Mechanics have always been a problem for Ubaldo, but last year he worked with new Indians pitching coach Mickey Callaway and something seemed to click for him. Callaway worked with him on fixing his stride, the pace of his delivery, not opening his hip and shoulder early, and his posture. Sounds easy, right? The results speak for themselves. In 2013, Jimenez was a different pitcher than he was in either 2011 or 2012. The Orioles have to hope that Dave Wallace can keep Jimenez's delivery on the same track that Callaway and the Indians were able to. Mechanics are important for every pitcher, but even more so for a pitcher with a delivery as complicated as Ubaldo.
One of the benefits of better mechanics when everything is aligned properly is improved velocity. During the season last year, Ubaldo increased his velocity as the season went along. Many pitchers increase their velocity into August and then falter in September as their arms get tired. If you look at major league pitchers as a whole, this is what you'll find. But Ubaldo got stronger over the whole season finished the season throwing well into September.
The Orioles are betting that the changes he made to his delivery in Cleveland last year will stick with him when he moves on to Baltimore.
As pitchers get older, they tend to add more pitches to their repertoire. Often times, you'll see a young pitcher arrive from the minors with three pitches: a fastball, a breaking ball, and something offspeed. One of the benefits of signing a pitcher that has been around for a while is that he's had time to develop other pitches. Jimenez has been around long enough to work six full pitches into his repertoire. He started throwing a cutter a little bit last year, but relegated it to only 1.42% of his pitches. He also throws a four seam fastball, a sinker, a curveball, a slider, and a splitter. Thanks to Brooks Baseball, we have the following.
As he's gotten older (and hopefully wiser) he's decreased the use of his fastball and sinker, while increasing the usage of his slider and his split finger. Considering he generates the most whiffs on those two pitches, it's a good decision on his part. It's also an admission that he's not throwing 95-96 mph any more.
As you saw in his statistics above, Ubaldo has been a very durable innings eater for his teams (I'll wait for you to check, don't worry). For each of the last six years, he's made at least 31 starts. Considering that the best precursor to an injury in the future is a past injury, it's a good sign that he hasn't had a major injury in his career. It may also be the reason that he was able to pass the Orioles physical. While he hasn't been injured, he's not a pitcher that works extremely deep into games. Over his career, he's averaged just about six innings per start.
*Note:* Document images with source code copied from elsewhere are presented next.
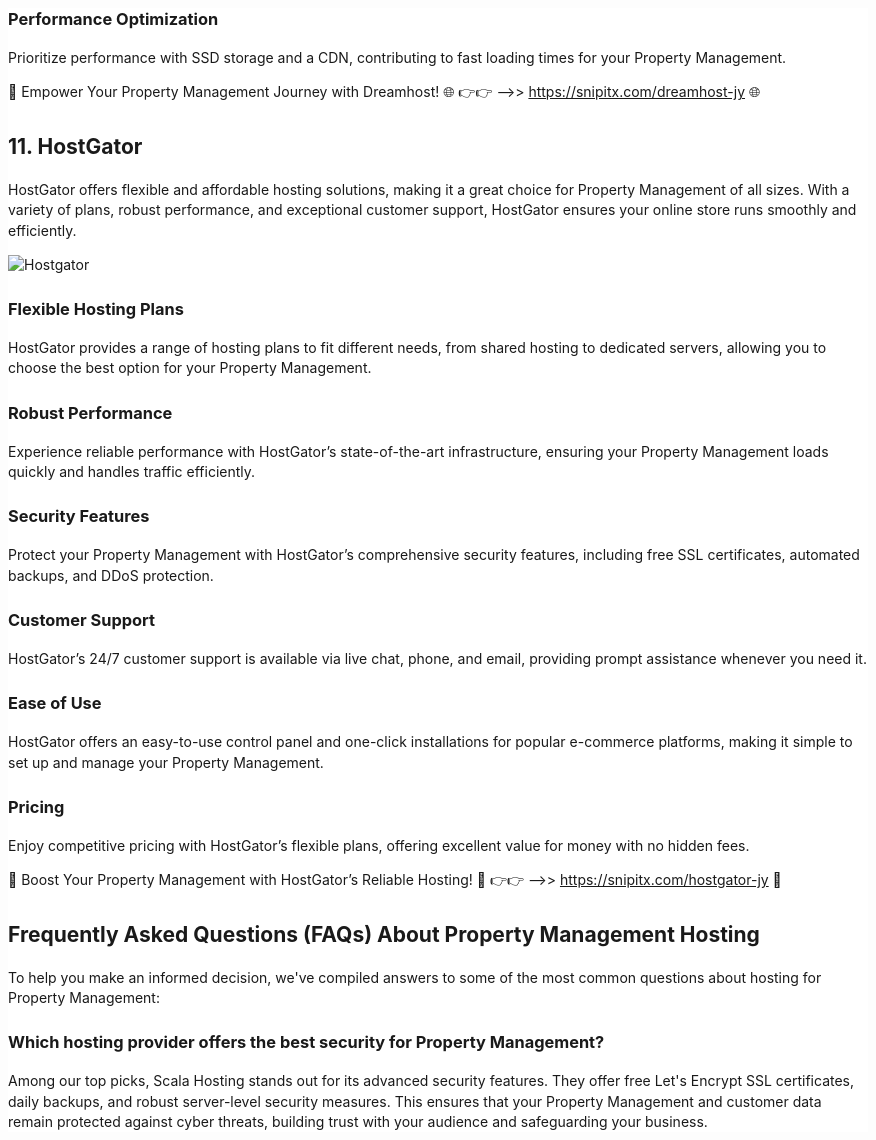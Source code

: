 ### Performance Optimization
Prioritize performance with SSD storage and a CDN, contributing to fast loading times for your Property Management.

🚀 Empower Your Property Management Journey with Dreamhost! 🌐
👉👉 -->> https://snipitx.com/dreamhost-jy 🌐

## 11. HostGator

HostGator offers flexible and affordable hosting solutions, making it a great choice for Property Management of all sizes. With a variety of plans, robust performance, and exceptional customer support, HostGator ensures your online store runs smoothly and efficiently.

![Hostgator](https://i.imgur.com/SNC0dSu.jpeg "Hostgator Hosting")

### Flexible Hosting Plans
HostGator provides a range of hosting plans to fit different needs, from shared hosting to dedicated servers, allowing you to choose the best option for your Property Management.

### Robust Performance
Experience reliable performance with HostGator’s state-of-the-art infrastructure, ensuring your Property Management loads quickly and handles traffic efficiently.

### Security Features
Protect your Property Management with HostGator’s comprehensive security features, including free SSL certificates, automated backups, and DDoS protection.

### Customer Support
HostGator’s 24/7 customer support is available via live chat, phone, and email, providing prompt assistance whenever you need it.

### Ease of Use
HostGator offers an easy-to-use control panel and one-click installations for popular e-commerce platforms, making it simple to set up and manage your Property Management.

### Pricing
Enjoy competitive pricing with HostGator’s flexible plans, offering excellent value for money with no hidden fees.

🌟 Boost Your Property Management with HostGator’s Reliable Hosting! 🚀
👉👉 -->> https://snipitx.com/hostgator-jy 🚀

## Frequently Asked Questions (FAQs) About Property Management Hosting

To help you make an informed decision, we've compiled answers to some of the most common questions about hosting for Property Management:

### Which hosting provider offers the best security for Property Management? 
Among our top picks, Scala Hosting stands out for its advanced security features. They offer free Let's Encrypt SSL certificates, daily backups, and robust server-level security measures. This ensures that your Property Management and customer data remain protected against cyber threats, building trust with your audience and safeguarding your business.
If you were hoping that Jimenez would come in and save the bullpen every five days, that's not exactly the guy the Orioles are getting. However, if you were hoping that the Orioles would be getting a good pitcher who was coming off either the best season or the second best season of his career, one that says that he has finally mastered a complicated delivery, you'd be in luck. There is a fair amount of risk involved in signing any pitcher to a four year contract but the more I look into Jimenez, the more there is to like. The Orioles are absolutely a better team than they were a few days ago. While the Orioles didn't sign the ace much of the fan base clamors for, they signed a darn good pitcher.